The answer is the full set of records, given again exactly and without images.

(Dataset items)
------
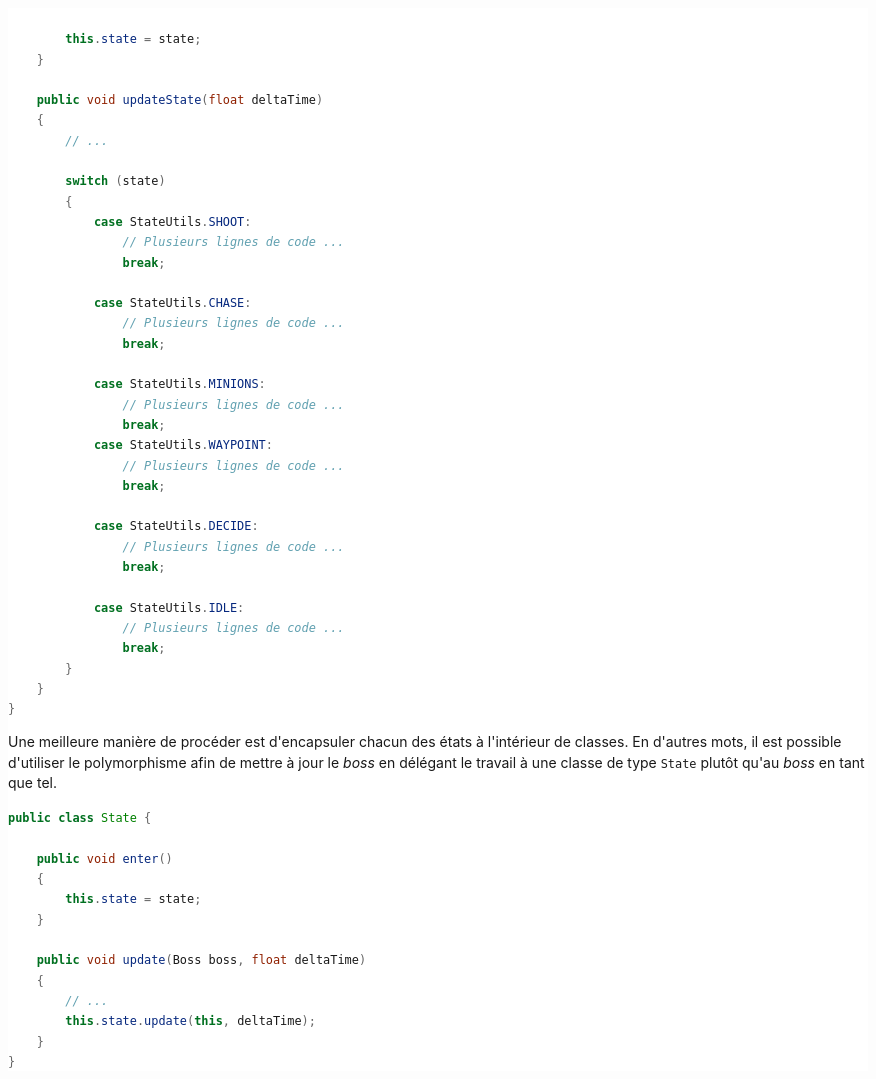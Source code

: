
 ```java

        this.state = state;
    }

    public void updateState(float deltaTime)
    {
        // ...

        switch (state)
        {
            case StateUtils.SHOOT:
                // Plusieurs lignes de code ...
                break;

            case StateUtils.CHASE:
                // Plusieurs lignes de code ...
                break;

            case StateUtils.MINIONS:
                // Plusieurs lignes de code ...
                break;
            case StateUtils.WAYPOINT:
                // Plusieurs lignes de code ...
                break;

            case StateUtils.DECIDE:
                // Plusieurs lignes de code ...
                break;

            case StateUtils.IDLE:
                // Plusieurs lignes de code ...
                break;
        }
    }
}
```

Une meilleure manière de procéder est d'encapsuler chacun des états à l'intérieur de classes. En d'autres mots, il est possible d'utiliser le polymorphisme afin de mettre à jour le *boss* en délégant le travail à une classe de type `State` plutôt qu'au *boss* en tant que tel.

```java
public class State {

    public void enter()
    {
        this.state = state;
    }

    public void update(Boss boss, float deltaTime)
    {
        // ...
        this.state.update(this, deltaTime);
    }
}
```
------
- _RESPONSE TO THIS TASK_:
Source code

:
 ```java

        this.state = state;
    }

    public void updateState(float deltaTime)
    {
        // ...

        switch (state)
        {
            case StateUtils.SHOOT:
                // Plusieurs lignes de code ...
                break;

            case StateUtils.CHASE:
                // Plusieurs lignes de code ...
                break;

            case StateUtils.MINIONS:
                // Plusieurs lignes de code ...
                break;
            case StateUtils.WAYPOINT:
                // Plusieurs lignes de code ...
                break;

            case StateUtils.DECIDE:
                // Plusieurs lignes de code ...
                break;

            case StateUtils.IDLE:
                // Plusieurs lignes de code ...
                break;
        }
    }
}
```

Une meilleure manière de procéder est d'encapsuler chacun des états à l'intérieur de classes. En d'autres mots, il est possible d'utiliser le polymorphisme afin de mettre à jour le *boss* en délégant le travail à une classe de type `State` plutôt qu'au *boss* en tant que tel.

```java
public class State {

    public void enter()
    {
        this.state = state;
    }

    public void update(Boss boss, float deltaTime)
    {
        // ...
        this.state.update(this, deltaTime);
    }
}
```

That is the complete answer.